TASK DESCRIPTION
The lines of the records that include "value" should all be copied.

☆ ☆ ☆ ☆ ☆

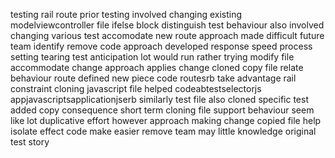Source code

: testing rail route prior testing involved changing existing modelviewcontroller file ifelse block distinguish test behaviour also involved changing various test accomodate new route approach made difficult future team identify remove code approach developed response speed process setting tearing test anticipation lot would run rather trying modify file accommodate change approach applies change cloned copy file relate behaviour route defined new piece code routesrb take advantage rail constraint cloning javascript file helped codeabtestselectorjs appjavascriptsapplicationjserb similarly test file also cloned specific test added copy consequence short term cloning file support behaviour seem like lot duplicative effort however approach making change copied file help isolate effect code make easier remove team may little knowledge original test story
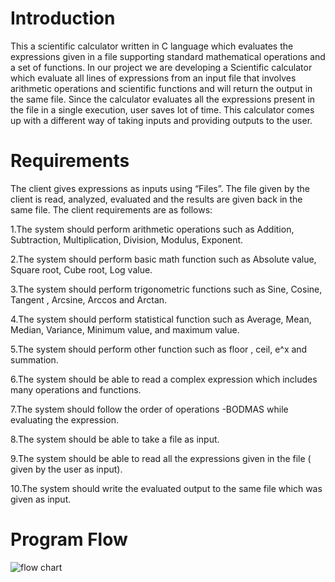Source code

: # Introduction

This a scientific calculator written in C language which evaluates the expressions given in a file supporting standard mathematical operations and a set of functions. 
In our project we are developing a Scientific calculator which evaluate all lines of expressions from an input file that involves arithmetic operations and scientific functions and will return the output in the same file. Since the calculator evaluates all the expressions present in the file in a single execution, user saves lot of time. This calculator comes up with a different way of taking inputs and providing outputs to the user.

# Requirements

The client gives expressions as inputs using “Files”. The file given by the client is read, analyzed, evaluated and the results are given back in the same file. The client requirements are as follows:

1.The system should perform arithmetic operations such as Addition, Subtraction, Multiplication, Division, Modulus, Exponent.

2.The system should perform basic math function such as Absolute value, Square root, Cube root, Log value.

3.The system should perform trigonometric functions such as Sine, Cosine, Tangent , Arcsine, Arccos and Arctan.

4.The system should perform statistical function such as Average, Mean, Median, Variance, Minimum value, and maximum value.

5.The system should perform other function such as floor , ceil, e^x and summation.

6.The system should be able to read a complex expression which includes many operations and functions.

7.The system should follow the order of operations -BODMAS while evaluating the expression.

8.The system should be able to take a file as input.

9.The system should be able to read all the expressions given in the file ( given by the user as input).

10.The system should write the evaluated output to the same file which was given as input.

# Program Flow

![flow chart](https://user-images.githubusercontent.com/65427344/85090426-16eb4080-b1b3-11ea-8878-5fa4f53d2555.PNG)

☆ ☆ ☆ ☆ ☆

ANSWER
2.The system should perform basic math function such as Absolute value, Square root, Cube root, Log value.
4.The system should perform statistical function such as Average, Mean, Median, Variance, Minimum value, and maximum value.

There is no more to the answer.